Der Bundesrat spricht sich auch dagegen aus, den Standard der privaten Bio-Suisse-Richtlinien von 2018 in die Verfassung aufzunehmen, da sie nach der Übergangsfrist von 25 Jahren bereits überholt wären. Die Initiative fordert aber explizit Richtlinien, die mindestens den Bio-Suisse-Richtlinien von 2018 entsprechen. Dies als Schutz vor einer Verwässerung zum Zeitpunkt der Umsetzung und nicht als oberstes Ziel.

Eine Regelung der Importe ist im Gegenentwurf ebenfalls nicht vorgesehen. Somit müssten die Schweizer Bauern weiterhin mit billigen Importen konkurrieren, während ihre eigenen Produktionskosten erhöht würden. Das würde die Schweizer Landwirtschaft unnötig schwächen.

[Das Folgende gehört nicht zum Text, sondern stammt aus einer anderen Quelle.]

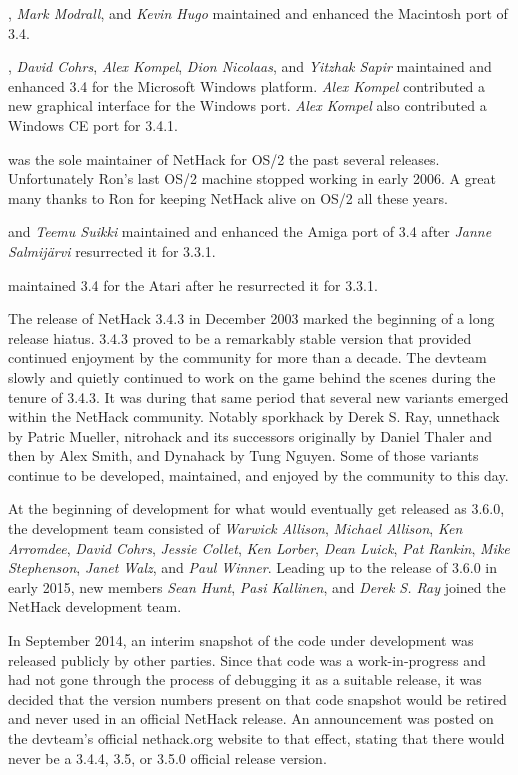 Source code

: \medskip
{}, {\it Mark Modrall}, and {\it Kevin Hugo} maintained and
enhanced the Macintosh port of 3.4.

\medskip
{}, {\it David Cohrs}, {\it Alex Kompel}, {\it Dion Nicolaas}, and 
{\it Yitzhak Sapir} maintained and enhanced 3.4 for the Microsoft Windows platform.
{\it Alex Kompel} contributed a new graphical interface for the Windows port. 
{\it Alex Kompel} also contributed a Windows CE port for 3.4.1.

\medskip
{} was the sole maintainer of NetHack for OS/2 the past
several releases. Unfortunately Ron's last OS/2 machine stopped working in
early 2006. A great many thanks to Ron for keeping NetHack alive on OS/2 
all these years.

\medskip
{} and {\it Teemu Suikki} maintained
and enhanced the Amiga port of 3.4 after {\it Janne Salmij\"{a}rvi} resurrected
it for 3.3.1.

\medskip
{} maintained 3.4 for the Atari after he
resurrected it for 3.3.1.

\medskip
The release of NetHack 3.4.3 in December 2003 marked the beginning of a 
long release hiatus. 3.4.3 proved to be a remarkably stable version that
provided continued enjoyment by the community for more than a decade. The 
devteam slowly and quietly continued to work on the game behind the scenes 
during the tenure of 3.4.3. It was during that same period that several new 
variants emerged within the NetHack community. Notably sporkhack by 
Derek S. Ray, unnethack by Patric Mueller, nitrohack and its successors 
originally by Daniel Thaler and then by Alex Smith, and 
Dynahack by Tung Nguyen. Some of those variants continue to be developed, 
maintained, and enjoyed by the community to this day.

\medskip
At the beginning of development for what would eventually get released
as 3.6.0, the development team consisted of {\it Warwick Allison}, 
{\it Michael Allison}, {\it Ken Arromdee},
{\it David Cohrs}, {\it Jessie Collet}, 
{\it Ken Lorber}, {\it Dean Luick}, {\it Pat Rankin}, 
{\it Mike Stephenson}, {\it Janet Walz}, and {\it Paul Winner}.
Leading up to the release of 3.6.0 in early 2015, new members
{\it Sean Hunt}, {\it Pasi Kallinen}, and {\it Derek S. Ray}
joined the NetHack development team.

\medskip
In September 2014, an interim snapshot of the code under development was 
released publicly by other parties. Since that code was a work-in-progress 
and had not gone through the process of debugging it as a suitable release,
it was decided that the version numbers present on that code snapshot would 
be retired and never used in an official NetHack release. An announcement 
was posted on the devteam's official nethack.org website to that effect, 
stating that there would never be a 3.4.4, 3.5, or 3.5.0 official release 
version.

Der Gegenentwurf des Bundesrats ist aus Tierschutzsicht keine Alternative zur Initiative, allein schon deshalb, weil eine ganze Kategorie von Tieren aus der neuen Regelung komplett ausgeschlossen wird. Auch die Schwächung der Schweizer Bauern ist nicht im Sinne der Initiant*innen.